C'est la première représentation d'un individu qui agit contre la loi non pas en fonction de son intérêt mais au nom d'une loi supérieure.

Leo Strauss établit une chronologie de l'histoire du droit naturel en deux temps, celui d’un droit naturel classique et celui d’un droit naturel moderne.

Dans le droit naturel classique, il distingue trois courants :

le premier courant englobe Socrate, Platon et les Stoïciens ;le deuxième courant est celui d’Aristote ;le troisième courant de droit naturel classique appartient à Thomas d’Aquin, parce qu’il introduit Aristote dans la théologie catholique du xiiie siècle, et réunit ainsi raison humaine et foi, autorisant le perfectionnement moral et intellectuel, soit la fin naturelle de l’être humain.

Dans le droit naturel moderne, Leo Strauss voit deux figures importantes : Thomas Hobbes, qu'il voit comme l'un des fondateurs de cette théorie, et qu'il assimile au libéralisme économique, et John Locke.

À la Renaissance, l'école de Salamanque a reformulé le concept de droit naturel (xvie siècle) lui donnant son sens moderne. Il fait alors référence à la nature de l'homme.

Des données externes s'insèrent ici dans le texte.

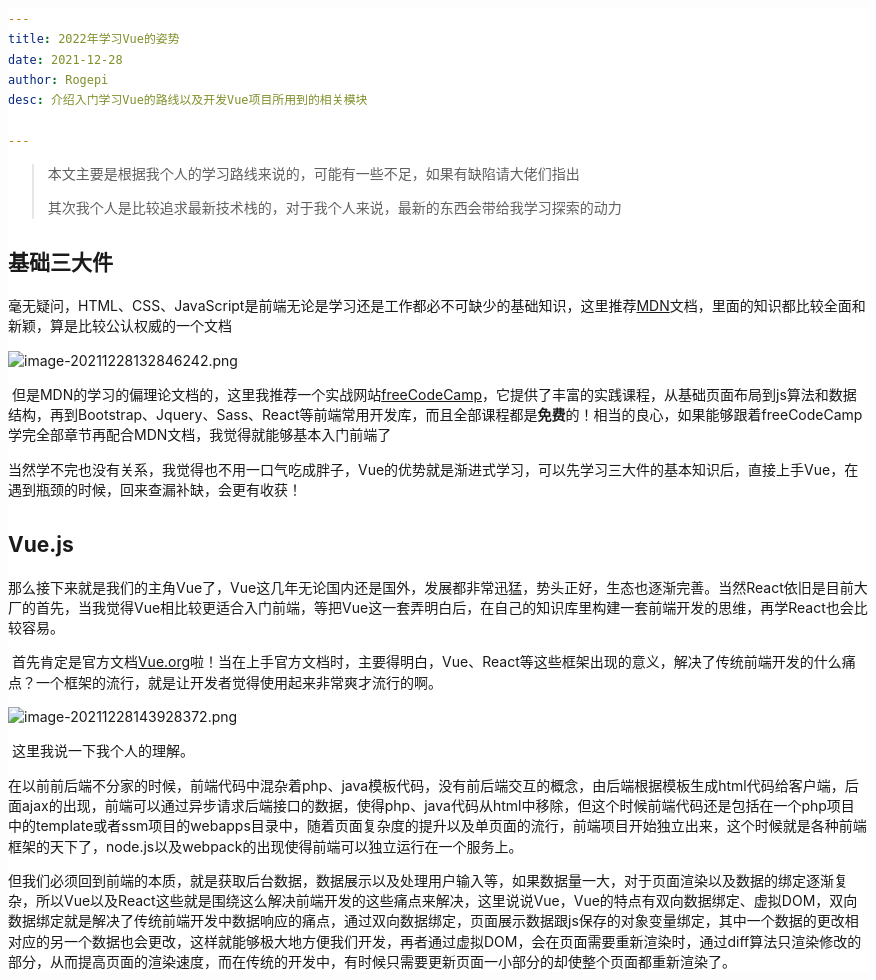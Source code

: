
 ```yaml
---
title: 2022年学习Vue的姿势
date: 2021-12-28
author: Rogepi
desc: 介绍入门学习Vue的路线以及开发Vue项目所用到的相关模块

---
```






> 本文主要是根据我个人的学习路线来说的，可能有一些不足，如果有缺陷请大佬们指出
>
> 其次我个人是比较追求最新技术栈的，对于我个人来说，最新的东西会带给我学习探索的动力
>


## 基础三大件

​		毫无疑问，HTML、CSS、JavaScript是前端无论是学习还是工作都必不可缺少的基础知识，这里推荐[MDN](https://developer.mozilla.org/zh-CN/)文档，里面的知识都比较全面和新颖，算是比较公认权威的一个文档

   ![image-20211228132846242.png](https://p3-juejin.byteimg.com/tos-cn-i-k3u1fbpfcp/457e93f387eb4384b870e3ccd90c9309~tplv-k3u1fbpfcp-watermark.image?)


​		但是MDN的学习的偏理论文档的，这里我推荐一个实战网站[freeCodeCamp](https://chinese.freecodecamp.org/)，它提供了丰富的实践课程，从基础页面布局到js算法和数据结构，再到Bootstrap、Jquery、Sass、React等前端常用开发库，而且全部课程都是**免费**的！相当的良心，如果能够跟着freeCodeCamp学完全部章节再配合MDN文档，我觉得就能够基本入门前端了



​		当然学不完也没有关系，我觉得也不用一口气吃成胖子，Vue的优势就是渐进式学习，可以先学习三大件的基本知识后，直接上手Vue，在遇到瓶颈的时候，回来查漏补缺，会更有收获！



## Vue.js

​		那么接下来就是我们的主角Vue了，Vue这几年无论国内还是国外，发展都非常迅猛，势头正好，生态也逐渐完善。当然React依旧是目前大厂的首先，当我觉得Vue相比较更适合入门前端，等把Vue这一套弄明白后，在自己的知识库里构建一套前端开发的思维，再学React也会比较容易。

​		首先肯定是官方文档[Vue.org](https://v3.cn.vuejs.org/guide/introduction.html)啦！当在上手官方文档时，主要得明白，Vue、React等这些框架出现的意义，解决了传统前端开发的什么痛点？一个框架的流行，就是让开发者觉得使用起来非常爽才流行的啊。 

![image-20211228143928372.png](https://p6-juejin.byteimg.com/tos-cn-i-k3u1fbpfcp/0fef88f5245741f0a5615df1844b9dfc~tplv-k3u1fbpfcp-watermark.image?)


​		这里我说一下我个人的理解。

​		在以前前后端不分家的时候，前端代码中混杂着php、java模板代码，没有前后端交互的概念，由后端根据模板生成html代码给客户端，后面ajax的出现，前端可以通过异步请求后端接口的数据，使得php、java代码从html中移除，但这个时候前端代码还是包括在一个php项目中的template或者ssm项目的webapps目录中，随着页面复杂度的提升以及单页面的流行，前端项目开始独立出来，这个时候就是各种前端框架的天下了，node.js以及webpack的出现使得前端可以独立运行在一个服务上。

​        但我们必须回到前端的本质，就是获取后台数据，数据展示以及处理用户输入等，如果数据量一大，对于页面渲染以及数据的绑定逐渐复杂，所以Vue以及React这些就是围绕这么解决前端开发的这些痛点来解决，这里说说Vue，Vue的特点有双向数据绑定、虚拟DOM，双向数据绑定就是解决了传统前端开发中数据响应的痛点，通过双向数据绑定，页面展示数据跟js保存的对象变量绑定，其中一个数据的更改相对应的另一个数据也会更改，这样就能够极大地方便我们开发，再者通过虚拟DOM，会在页面需要重新渲染时，通过diff算法只渲染修改的部分，从而提高页面的渲染速度，而在传统的开发中，有时候只需要更新页面一小部分的却使整个页面都重新渲染了。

Le philosophe néerlandais Hugo Grotius(1583-1645) est souvent considéré comme l'un des fondateurs du droit naturel moderne. Il est le premier philosophe de l'époque moderne à avoir étudié cette question, en relation avec le droit international et le droit commercial, à une époque où le commerce maritime se développait considérablement. Samuel von Pufendorf, très influencé par Grotius, s'est aussi penché sur la question.

Le droit naturel est en tout cas une émanation de la pensée européenne occidentale des Temps Modernes. Son développement coïncide d'une part avec la remise en question (notamment à travers la Réforme et la philosophie humaniste) de la religion catholique en tant que fondement ultime de toute légitimité, et d'autre part avec un développement sans précédent des échanges internationaux accompagnés de conquêtes coloniales. Le droit naturel est ainsi la transposition laïcisée et rationalisée, en pleine période d'expansion économique, scientifique et impériale, d'un universalisme déjà inscrit dans la culture européenne mais dont la base ne pouvait plus reposer ni sur un consensus religieux ni sur une autorité morale commune.